### [Rendered images with source text]
....

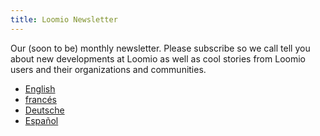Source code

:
 ```yaml
---
title: Loomio Newsletter
---
```


Our (soon to be) monthly newsletter.  Please subscribe so we call tell you about new developments at Loomio as well as cool stories from Loomio users and their organizations and communities.

- [English](https://newsletter.loomio.org/subscription/V1Cbxj0yI)
- [francés](https://newsletter.loomio.org/subscription/M8gndzdVr)
- [Deutsche](https://newsletter.loomio.org/subscription/NqVHeHX4n)
- [Español](https://newsletter.loomio.org/subscription/fLaTckjdR)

....

### [Exercise aim]
In the data, count the lines that include the string "subscription", then give that number and nothing more.

### [Answer box]
4